[Items from a dataset]
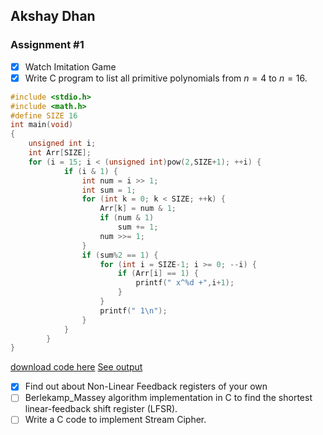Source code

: ## Akshay Dhan
### Assignment #1
- [X] Watch Imitation Game
- [X] Write C program to list all primitive polynomials from $n=4$ to $n=16$.

```c
#include <stdio.h>
#include <math.h>
#define SIZE 16
int main(void)
{
	unsigned int i;
	int Arr[SIZE];
	for (i = 15; i < (unsigned int)pow(2,SIZE+1); ++i) {
			if (i & 1) {
				int num = i >> 1;
				int sum = 1;
				for (int k = 0; k < SIZE; ++k) {
					Arr[k] = num & 1;
					if (num & 1)
						sum += 1;
					num >>= 1;
				}
				if (sum%2 == 1) {
					for (int i = SIZE-1; i >= 0; --i) {
						if (Arr[i] == 1) {
							printf(" x^%d +",i+1);
						}
					}
					printf(" 1\n");
				}
			}
		}
}
```
[download code here](https://dhancodes.github.io/Cryptology_Assign/Assignment1/primitive_poly.c)
[See output](https://dhancodes.github.io/Cryptology_Assign/Assignment1/primitive_poly.c)
- [X] Find out about Non-Linear Feedback registers of your own
- [ ] Berlekamp_Massey algorithm implementation in C to find the shortest linear-feedback shift register (LFSR).
- [ ] Write a C code to implement Stream Cipher.

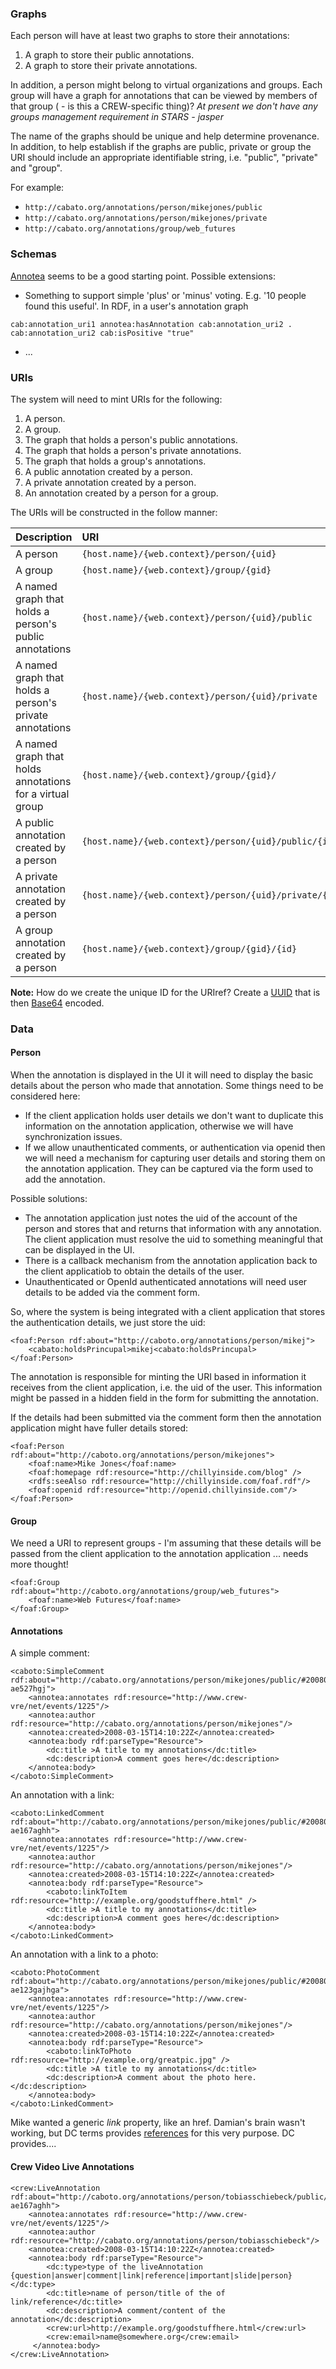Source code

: ### Graphs ###

Each person will have at least two graphs to store their annotations:

  1. A graph to store their public annotations.
  1. A graph to store their private annotations.

In addition, a person might belong to virtual organizations and groups. Each group will have a graph for annotations that can be viewed by members of that group ( - is this a CREW-specific thing)? _At present we don't have any groups management requirement in STARS - jasper_

The name of the graphs should be unique and help determine provenance. In addition, to help establish if the graphs are public, private or group the URI should include an appropriate identifiable string, i.e. "public", "private" and "group".

For example:

  * `http://cabato.org/annotations/person/mikejones/public`
  * `http://cabato.org/annotations/person/mikejones/private`
  * `http://cabato.org/annotations/group/web_futures`

### Schemas ###

[Annotea](http://www.w3.org/2000/10/annotation-ns#Annotea) seems to be a good starting point. Possible extensions:
  * Something to support simple 'plus' or 'minus' voting. E.g. '10 people found this useful'. In RDF, in a user's annotation graph
```
cab:annotation_uri1 annotea:hasAnnotation cab:annotation_uri2 .
cab:annotation_uri2 cab:isPositive "true"
```
  * ...

### URIs ###

The system will need to mint URIs for the following:

  1. A person.
  1. A group.
  1. The graph that holds a person's public annotations.
  1. The graph that holds a person's private annotations.
  1. The graph that holds a group's annotations.
  1. A public annotation created by a person.
  1. A private annotation created by a person.
  1. An annotation created by a person for a group.

The URIs will be constructed in the follow manner:

| **Description** | **URI** | **Example** |
|:----------------|:--------|:------------|
| A person | ` {host.name}/{web.context}/person/{uid} ` | ` http://cabato.org/annotations/person/mikejones ` |
| A group | ` {host.name}/{web.context}/group/{gid} ` | ` http://cabato.org/annotations/group/web_futures ` |
| A named graph that holds a person's public annotations | ` {host.name}/{web.context}/person/{uid}/public ` | ` http://cabato.org/annotations/person/mikejones/public ` |
| A named graph that holds a person's private annotations | ` {host.name}/{web.context}/person/{uid}/private ` | ` http://cabato.org/annotations/person/mikejones/private ` |
| A named graph that holds annotations for a virtual group | ` {host.name}/{web.context}/group/{gid}/ ` | ` http://cabato.org/annotations/group/web_futures ` |
| A public annotation created by a person | ` {host.name}/{web.context}/person/{uid}/public/{id} ` | ` http://cabato.org/annotations/person/mikejones/public/#20080315-ae527hgj ` |
| A private annotation created by a person | ` {host.name}/{web.context}/person/{uid}/private/{id} ` | ` http://cabato.org/annotations/person/mikejones/private/#20080315-ae547hgh ` |
| A group annotation created by a person | ` {host.name}/{web.context}/group/{gid}/{id} ` | ` http://cabato.org/annotations/group/web_fuures/#20080315-ae523ghgk` |

**Note:** How do we create the unique ID for the URIref? Create a [UUID](http://java.sun.com/j2se/1.5.0/docs/api/java/util/UUID.html) that is then [Base64](http://iharder.sourceforge.net/current/java/base64/Base64) encoded.

### Data ###

#### Person ####

When the annotation is displayed in the UI it will need to display the basic details about the person who made that annotation. Some things need to be considered here:

  * If the client application holds user details we don't want to duplicate this information on the annotation application, otherwise we will have synchronization issues.
  * If we allow unauthenticated comments, or authentication via openid then we will need a mechanism for capturing user details and storing them on the annotation application. They can be captured via the form used to add the annotation.

Possible solutions:

  * The annotation application just notes the uid of the account of the person and stores that and returns that information with any annotation. The client application must resolve the uid to something meaningful that can be displayed in the UI.
  * There is a callback mechanism from the annotation application back to the client applicatiob to obtain the details of the user.
  * Unauthenticated or OpenId authenticated annotations will need user details to be added via the comment form.


So, where the system is being integrated with a client application that stores the authentication details, we just store the uid:

```
<foaf:Person rdf:about="http://caboto.org/annotations/person/mikej">
    <cabato:holdsPrincupal>mikej<cabato:holdsPrincupal>
</foaf:Person>
```

The annotation is responsible for minting the URI based in information it receives from the client application, i.e. the uid of the user. This information might be passed in a hidden field in the form for submitting the annotation.

If the details had been submitted via the comment form then the annotation application might have fuller details stored:

```
<foaf:Person rdf:about="http://caboto.org/annotations/person/mikejones">
    <foaf:name>Mike Jones</foaf:name>
    <foaf:homepage rdf:resource="http://chillyinside.com/blog" />
    <rdfs:seeAlso rdf:resource="http://chillyinside.com/foaf.rdf"/>
    <foaf:openid rdf:resource="http://openid.chillyinside.com"/>
</foaf:Person>
```

#### Group ####

We need a URI to represent groups - I'm assuming that these details will be passed from the client application to the annotation application ... needs more thought!

```
<foaf:Group rdf:about="http://caboto.org/annotations/group/web_futures">
    <foaf:name>Web Futures</foaf:name>
</foaf:Group>
```


#### Annotations ####

A simple comment:

```
<caboto:SimpleComment rdf:about="http://cabato.org/annotations/person/mikejones/public/#20080315-ae527hgj">
    <annotea:annotates rdf:resource="http://www.crew-vre/net/events/1225"/>
    <annotea:author rdf:resource="http://cabato.org/annotations/person/mikejones"/>
    <annotea:created>2008-03-15T14:10:22Z</annotea:created>
    <annotea:body rdf:parseType="Resource">
        <dc:title >A title to my annotations</dc:title>
        <dc:description>A comment goes here</dc:description>
    </annotea:body>
</caboto:SimpleComment>
```

An annotation with a link:

```
<caboto:LinkedComment rdf:about="http://cabato.org/annotations/person/mikejones/public/#20080315-ae167aghh">
    <annotea:annotates rdf:resource="http://www.crew-vre/net/events/1225"/>
    <annotea:author rdf:resource="http://cabato.org/annotations/person/mikejones"/>
    <annotea:created>2008-03-15T14:10:22Z</annotea:created>
    <annotea:body rdf:parseType="Resource">
        <caboto:linkToItem rdf:resource="http://example.org/goodstuffhere.html" />
        <dc:title >A title to my annotations</dc:title>
        <dc:description>A comment goes here</dc:description>
    </annotea:body>        
</caboto:LinkedComment>
```

An annotation with a link to a photo:

```
<caboto:PhotoComment rdf:about="http://cabato.org/annotations/person/mikejones/public/#20080315-ae123gajhga">
    <annotea:annotates rdf:resource="http://www.crew-vre/net/events/1225"/>
    <annotea:author rdf:resource="http://cabato.org/annotations/person/mikejones"/>
    <annotea:created>2008-03-15T14:10:22Z</annotea:created>
    <annotea:body rdf:parseType="Resource">
        <caboto:linkToPhoto rdf:resource="http://example.org/greatpic.jpg" />
        <dc:title >A title to my annotations</dc:title>
        <dc:description>A comment about the photo here.</dc:description>
    </annotea:body>        
</caboto:LinkedComment>
```

Mike wanted a generic _link_ property, like an href. Damian's brain wasn't working, but DC terms provides [references](http://dublincore.org/documents/dcmi-terms/#terms-references) for this very purpose. DC provides....

#### Crew Video Live Annotations ####

```
<crew:LiveAnnotation rdf:about="http://caboto.org/annotations/person/tobiasschiebeck/public/#20080315-ae167aghh">
    <annotea:annotates rdf:resource="http://www.crew-vre/net/events/1225"/>
    <annotea:author rdf:resource="http://cabato.org/annotations/person/tobiasschiebeck"/>
    <annotea:created>2008-03-15T14:10:22Z</annotea:created>
    <annotea:body rdf:parseType="Resource">
        <dc:type>type of the liveAnnotation {question|answer|comment|link|reference|important|slide|person}</dc:type>
        <dc:title>name of person/title of the of link/reference</dc:title>
        <dc:description>A comment/content of the annotation</dc:description>
        <crew:url>http://example.org/goodstuffhere.html</crew:url>
        <crew:email>name@somewhere.org</crew:email>
     </annotea:body>        
</crew:LiveAnnotation>
```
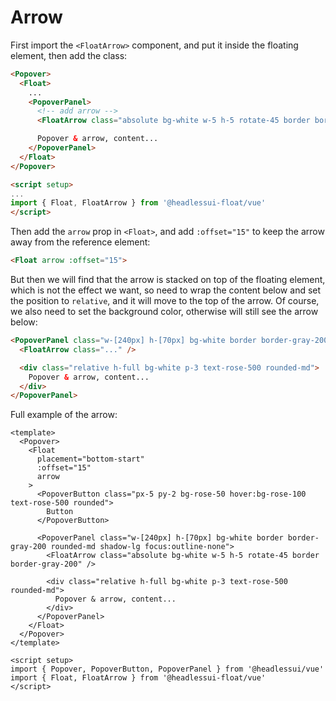 # Arrow

First import the `<FloatArrow>` component, and put it inside the floating element, then add the class:

```html
<Popover>
  <Float>
    ...
    <PopoverPanel>
      <!-- add arrow -->
      <FloatArrow class="absolute bg-white w-5 h-5 rotate-45 border border-gray-200" />

      Popover & arrow, content...
    </PopoverPanel>
  </Float>
</Popover>

<script setup>
...
import { Float, FloatArrow } from '@headlessui-float/vue'
</script>
```

Then add the `arrow` prop in `<Float>`, and add `:offset="15"` to keep the arrow away from the reference element:

```html
<Float arrow :offset="15">
```

But then we will find that the arrow is stacked on top of the floating element, which is not the effect we want, so need to wrap the content below and set the position to `relative`, and it will move to the top of the arrow. Of course, we also need to set the background color, otherwise will still see the arrow below:

```html
<PopoverPanel class="w-[240px] h-[70px] bg-white border border-gray-200 rounded-md shadow-lg focus:outline-none">
  <FloatArrow class="..." />

  <div class="relative h-full bg-white p-3 text-rose-500 rounded-md">
    Popover & arrow, content...
  </div>
</PopoverPanel>
```

Full example of the arrow:

```vue
<template>
  <Popover>
    <Float
      placement="bottom-start"
      :offset="15"
      arrow
    >
      <PopoverButton class="px-5 py-2 bg-rose-50 hover:bg-rose-100 text-rose-500 rounded">
        Button
      </PopoverButton>

      <PopoverPanel class="w-[240px] h-[70px] bg-white border border-gray-200 rounded-md shadow-lg focus:outline-none">
        <FloatArrow class="absolute bg-white w-5 h-5 rotate-45 border border-gray-200" />

        <div class="relative h-full bg-white p-3 text-rose-500 rounded-md">
          Popover & arrow, content...
        </div>
      </PopoverPanel>
    </Float>
  </Popover>
</template>

<script setup>
import { Popover, PopoverButton, PopoverPanel } from '@headlessui/vue'
import { Float, FloatArrow } from '@headlessui-float/vue'
</script>
```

> YOUR ASSIGNMENT:
Examine the records above and give the number of lines in which the string "unsigned" appears, with no other words.

> OUTPUT BELOW:
2